Le dos des cartes est toujours noir ou foncé, mais le fond des faces est d'une couleur différente pour chaque carte, c'est-à-dire : le lion et le soleil, noir ; le roi, blanc ; la dame, rouge le Soldat, doré ; la basse carte, vert. Les dessins des cartes sont variés et volontiers obscènes, particulièrement celui de la basse carte. Les dessins habituel des cartes sont les suivants : Lion et Soleil, sont représentés comme dans les armoiries perses ; le Roi est assis sur son trône ; la Dame est une européenne accoutrée d'un costume assez surprenant ; le Soldat est un soldat persan portant son fusil sur l'épaule ; la basse carte est une danseuse persane.

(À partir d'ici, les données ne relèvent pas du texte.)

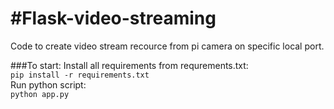 #Flask-video-streaming
=====================

Code to create video stream recource from pi camera on specific local port.

###To start:
Install all requirements from requrements.txt:
<br/>
```pip install -r requirements.txt```
<br/>
Run python script:
<br/>
```python app.py```
<br/>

Âs provient sans doute de notre mot "As", introduit en Inde par les Portugais. On ne trouve aucun de ces mots en persan. Le jeu de Âs est très semblable au poker, mais sans les couleurs et les suites. Il y a quatre joueurs, chacun recevant cinq cartes, données dans le sens anti-horaire. Le donneur met une mise. Le premier joueur regarde alors ses cartes. S'il "y va", il dit "dîdam" (j'ai vu), et égale la mise ou l'augmente. S'il ne veut pas jouer, il dit "nadîdam" (je n'ai pas vu) et rejette sa main. Il peut aussi "y aller" sans regarder ses cartes, et dit alors "nadîd dîdam", (sans voir, j'ai vu). Le deuxième joueur, s'il veut participer, doit égaler la mise et peut également surenchérir. Le troisième joueur et le donneur parlent à leur tour de la même façon qu'au poker, et quand plus aucun joueur ne surenchérit, les cartes sont retournées et le joueur possédant la meilleure main gagne la mise. Les mains, de la plus forte à la plus faible sont :

  • She va just (un brelan et une paire), un full ;

  • Sehta, un brelan ;

  • Do just, deux paires ;

  • Just, une paire.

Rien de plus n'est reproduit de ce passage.